And we all know how dangerous that can be.
I'm thinking of Aimee today. Not unusual, and today's thoughts are for no particular reason, just thinking of her. Actually not true. Some stuff on Facebook reminded me of her. That's all. So here's the thing. I still have moments, and you're going to think I'm crackers, where I think I should be able to shoot her an email, or pick up the phone and call her. There is still a small part in my brain that just simple re-fucking-fuses to believe/accept/process that she's really gone. And that sucks. Every time I have the realization all over again.
I'm thinking of cake truffles today. That's nothing new, I think of cake truffles every day. This week I'm doing fun fall/Thanksgiving ones, and they are going to be deelish and bee-u-teeful.
I'm thinking of my office. Unfortunately, it's gone the way of TRASHED again, and now requires another great paper movement.

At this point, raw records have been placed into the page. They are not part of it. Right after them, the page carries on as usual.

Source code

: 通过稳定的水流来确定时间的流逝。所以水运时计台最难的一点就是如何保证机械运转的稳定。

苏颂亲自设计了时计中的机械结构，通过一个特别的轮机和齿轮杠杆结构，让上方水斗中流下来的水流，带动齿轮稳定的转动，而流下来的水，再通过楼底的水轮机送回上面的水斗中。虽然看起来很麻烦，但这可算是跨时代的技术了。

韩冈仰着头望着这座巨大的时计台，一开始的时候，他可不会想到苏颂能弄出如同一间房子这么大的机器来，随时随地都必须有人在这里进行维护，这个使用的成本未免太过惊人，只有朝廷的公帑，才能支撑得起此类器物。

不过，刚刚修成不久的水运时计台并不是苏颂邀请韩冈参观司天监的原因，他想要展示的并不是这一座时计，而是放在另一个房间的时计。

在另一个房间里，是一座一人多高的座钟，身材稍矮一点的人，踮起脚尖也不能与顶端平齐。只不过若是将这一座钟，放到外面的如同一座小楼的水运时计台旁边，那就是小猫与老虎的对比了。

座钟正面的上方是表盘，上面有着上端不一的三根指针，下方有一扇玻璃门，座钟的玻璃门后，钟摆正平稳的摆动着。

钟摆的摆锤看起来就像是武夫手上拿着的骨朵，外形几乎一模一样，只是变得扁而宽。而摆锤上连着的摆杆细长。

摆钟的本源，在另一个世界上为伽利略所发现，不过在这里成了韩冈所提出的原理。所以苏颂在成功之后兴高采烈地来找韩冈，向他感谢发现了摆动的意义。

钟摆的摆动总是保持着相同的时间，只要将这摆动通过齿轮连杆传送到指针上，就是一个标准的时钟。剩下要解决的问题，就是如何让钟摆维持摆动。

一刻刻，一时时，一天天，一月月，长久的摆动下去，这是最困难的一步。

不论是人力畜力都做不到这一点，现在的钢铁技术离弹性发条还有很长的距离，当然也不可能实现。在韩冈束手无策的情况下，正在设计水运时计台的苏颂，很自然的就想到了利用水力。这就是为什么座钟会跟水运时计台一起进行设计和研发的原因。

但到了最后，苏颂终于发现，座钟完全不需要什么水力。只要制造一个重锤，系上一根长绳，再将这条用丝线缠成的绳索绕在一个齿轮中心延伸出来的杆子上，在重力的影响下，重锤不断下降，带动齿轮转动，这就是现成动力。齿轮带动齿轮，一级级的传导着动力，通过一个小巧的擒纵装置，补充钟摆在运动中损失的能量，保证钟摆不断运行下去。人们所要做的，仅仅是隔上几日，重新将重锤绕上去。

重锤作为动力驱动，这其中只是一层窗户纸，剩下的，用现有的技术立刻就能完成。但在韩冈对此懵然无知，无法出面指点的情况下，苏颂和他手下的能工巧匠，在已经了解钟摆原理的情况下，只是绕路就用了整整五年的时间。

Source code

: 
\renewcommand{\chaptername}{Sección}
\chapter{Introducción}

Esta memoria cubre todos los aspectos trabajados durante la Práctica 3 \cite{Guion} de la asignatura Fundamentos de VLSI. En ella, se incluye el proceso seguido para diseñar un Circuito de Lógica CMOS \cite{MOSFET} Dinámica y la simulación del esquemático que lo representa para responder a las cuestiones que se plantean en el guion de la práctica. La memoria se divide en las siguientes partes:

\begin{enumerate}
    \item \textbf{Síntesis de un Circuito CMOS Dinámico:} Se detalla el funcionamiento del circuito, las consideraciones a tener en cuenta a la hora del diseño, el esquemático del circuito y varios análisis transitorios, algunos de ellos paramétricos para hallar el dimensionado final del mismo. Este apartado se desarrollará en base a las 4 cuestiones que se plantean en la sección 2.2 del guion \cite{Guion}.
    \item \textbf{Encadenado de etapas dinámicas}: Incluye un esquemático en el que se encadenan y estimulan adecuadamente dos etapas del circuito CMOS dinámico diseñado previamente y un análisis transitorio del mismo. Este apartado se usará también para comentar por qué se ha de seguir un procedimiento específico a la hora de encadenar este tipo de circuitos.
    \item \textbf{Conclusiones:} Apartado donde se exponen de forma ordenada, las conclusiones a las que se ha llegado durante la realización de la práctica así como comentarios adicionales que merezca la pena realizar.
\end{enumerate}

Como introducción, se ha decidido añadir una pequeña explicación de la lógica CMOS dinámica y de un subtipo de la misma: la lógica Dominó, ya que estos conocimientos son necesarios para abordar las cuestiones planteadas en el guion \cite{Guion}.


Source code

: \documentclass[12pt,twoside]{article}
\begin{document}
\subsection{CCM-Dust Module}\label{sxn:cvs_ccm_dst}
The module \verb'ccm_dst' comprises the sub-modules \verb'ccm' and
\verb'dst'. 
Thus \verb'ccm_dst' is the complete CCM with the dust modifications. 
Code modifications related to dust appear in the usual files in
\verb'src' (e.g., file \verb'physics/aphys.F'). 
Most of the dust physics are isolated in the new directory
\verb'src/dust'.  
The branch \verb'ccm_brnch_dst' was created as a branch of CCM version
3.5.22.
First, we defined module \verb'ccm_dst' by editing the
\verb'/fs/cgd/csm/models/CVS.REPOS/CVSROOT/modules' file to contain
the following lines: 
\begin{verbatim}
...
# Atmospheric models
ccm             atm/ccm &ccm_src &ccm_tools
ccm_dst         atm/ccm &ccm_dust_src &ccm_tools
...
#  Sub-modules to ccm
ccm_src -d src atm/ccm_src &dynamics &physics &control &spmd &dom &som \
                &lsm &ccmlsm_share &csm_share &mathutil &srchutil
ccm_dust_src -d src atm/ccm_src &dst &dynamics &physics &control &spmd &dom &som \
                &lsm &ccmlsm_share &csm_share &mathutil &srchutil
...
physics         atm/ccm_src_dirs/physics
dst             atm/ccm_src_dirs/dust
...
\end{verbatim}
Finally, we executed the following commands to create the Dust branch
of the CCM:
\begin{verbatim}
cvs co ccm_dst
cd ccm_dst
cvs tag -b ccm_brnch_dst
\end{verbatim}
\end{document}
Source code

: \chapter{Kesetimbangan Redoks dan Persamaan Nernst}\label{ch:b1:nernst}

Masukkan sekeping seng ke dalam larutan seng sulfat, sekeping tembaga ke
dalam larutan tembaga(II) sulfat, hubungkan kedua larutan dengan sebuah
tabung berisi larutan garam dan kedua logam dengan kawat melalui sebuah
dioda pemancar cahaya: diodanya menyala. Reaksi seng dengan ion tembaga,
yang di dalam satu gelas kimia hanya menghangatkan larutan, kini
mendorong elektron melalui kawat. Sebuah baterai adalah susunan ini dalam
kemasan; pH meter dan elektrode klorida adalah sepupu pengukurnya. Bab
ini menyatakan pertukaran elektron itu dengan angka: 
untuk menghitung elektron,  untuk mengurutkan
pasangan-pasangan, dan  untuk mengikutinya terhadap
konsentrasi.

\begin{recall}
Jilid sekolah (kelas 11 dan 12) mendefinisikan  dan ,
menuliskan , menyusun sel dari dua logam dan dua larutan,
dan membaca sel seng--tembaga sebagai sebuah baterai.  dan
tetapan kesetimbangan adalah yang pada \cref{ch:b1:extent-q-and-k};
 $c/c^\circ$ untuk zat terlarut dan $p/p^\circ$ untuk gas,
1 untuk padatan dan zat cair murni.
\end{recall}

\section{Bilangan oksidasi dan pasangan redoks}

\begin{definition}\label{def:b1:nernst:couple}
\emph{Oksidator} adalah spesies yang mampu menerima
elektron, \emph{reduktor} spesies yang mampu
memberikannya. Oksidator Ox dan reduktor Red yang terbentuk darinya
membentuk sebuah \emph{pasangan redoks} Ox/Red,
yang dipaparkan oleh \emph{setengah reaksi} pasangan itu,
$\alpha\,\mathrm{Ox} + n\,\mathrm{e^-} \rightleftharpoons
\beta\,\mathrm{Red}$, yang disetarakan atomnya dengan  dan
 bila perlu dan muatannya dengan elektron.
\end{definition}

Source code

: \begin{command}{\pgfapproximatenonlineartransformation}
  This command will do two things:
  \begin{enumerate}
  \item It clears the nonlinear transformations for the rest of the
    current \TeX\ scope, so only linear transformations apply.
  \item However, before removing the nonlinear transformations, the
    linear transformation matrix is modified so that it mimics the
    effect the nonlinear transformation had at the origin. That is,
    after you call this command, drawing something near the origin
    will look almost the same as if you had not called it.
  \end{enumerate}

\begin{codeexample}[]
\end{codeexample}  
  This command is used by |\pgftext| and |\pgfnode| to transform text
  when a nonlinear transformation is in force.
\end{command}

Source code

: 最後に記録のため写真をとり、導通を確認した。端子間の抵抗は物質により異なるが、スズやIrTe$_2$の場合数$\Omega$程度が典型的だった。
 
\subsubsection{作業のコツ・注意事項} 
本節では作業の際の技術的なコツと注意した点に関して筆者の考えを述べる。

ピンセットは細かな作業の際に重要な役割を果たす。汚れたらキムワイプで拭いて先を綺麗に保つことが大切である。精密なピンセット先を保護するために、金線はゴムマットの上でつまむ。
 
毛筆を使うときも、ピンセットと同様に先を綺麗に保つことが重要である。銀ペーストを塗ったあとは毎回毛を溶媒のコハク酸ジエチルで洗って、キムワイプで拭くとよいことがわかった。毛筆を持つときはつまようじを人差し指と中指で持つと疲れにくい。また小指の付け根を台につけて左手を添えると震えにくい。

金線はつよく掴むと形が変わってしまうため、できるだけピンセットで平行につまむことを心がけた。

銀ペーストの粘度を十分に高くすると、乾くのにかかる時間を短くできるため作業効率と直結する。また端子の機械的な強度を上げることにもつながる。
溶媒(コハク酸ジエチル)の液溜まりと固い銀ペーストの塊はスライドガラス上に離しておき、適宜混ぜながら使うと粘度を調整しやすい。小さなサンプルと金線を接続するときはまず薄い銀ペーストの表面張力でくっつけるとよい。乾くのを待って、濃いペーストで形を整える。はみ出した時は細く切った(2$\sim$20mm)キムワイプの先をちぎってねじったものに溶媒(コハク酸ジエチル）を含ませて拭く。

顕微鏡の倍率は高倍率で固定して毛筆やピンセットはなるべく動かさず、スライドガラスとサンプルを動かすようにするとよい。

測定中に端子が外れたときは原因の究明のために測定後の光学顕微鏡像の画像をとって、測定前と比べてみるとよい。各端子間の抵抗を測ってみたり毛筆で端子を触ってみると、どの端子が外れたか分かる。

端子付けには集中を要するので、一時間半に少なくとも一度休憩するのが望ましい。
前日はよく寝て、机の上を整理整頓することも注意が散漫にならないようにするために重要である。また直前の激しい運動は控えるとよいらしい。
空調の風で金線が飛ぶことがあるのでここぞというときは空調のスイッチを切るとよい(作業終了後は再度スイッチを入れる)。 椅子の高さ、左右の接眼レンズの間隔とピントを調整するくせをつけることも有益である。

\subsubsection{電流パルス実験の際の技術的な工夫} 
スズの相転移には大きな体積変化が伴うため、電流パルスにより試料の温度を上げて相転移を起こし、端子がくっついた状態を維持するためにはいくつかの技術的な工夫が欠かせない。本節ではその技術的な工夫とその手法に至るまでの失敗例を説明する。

I'm thinking that PBS's show "The Cat In The Hat", starring Martin Short as the cat, may have my new least-favorite songs E.V.E.R. "The thingamajigger is on its WAAAAY, go! go! go! go! on an adventure..." Wrist-slit-inducing, that one is...
I'm thinking I have the cutest kids ever. I have pics to prove it.
I'm thinking it's time to get Sam to school and get my but in gear around here today. And I'm thinking that this was a rather random, pointless blog entry. And I'm thinking that's OK. And I'm thinking I should stop typing now.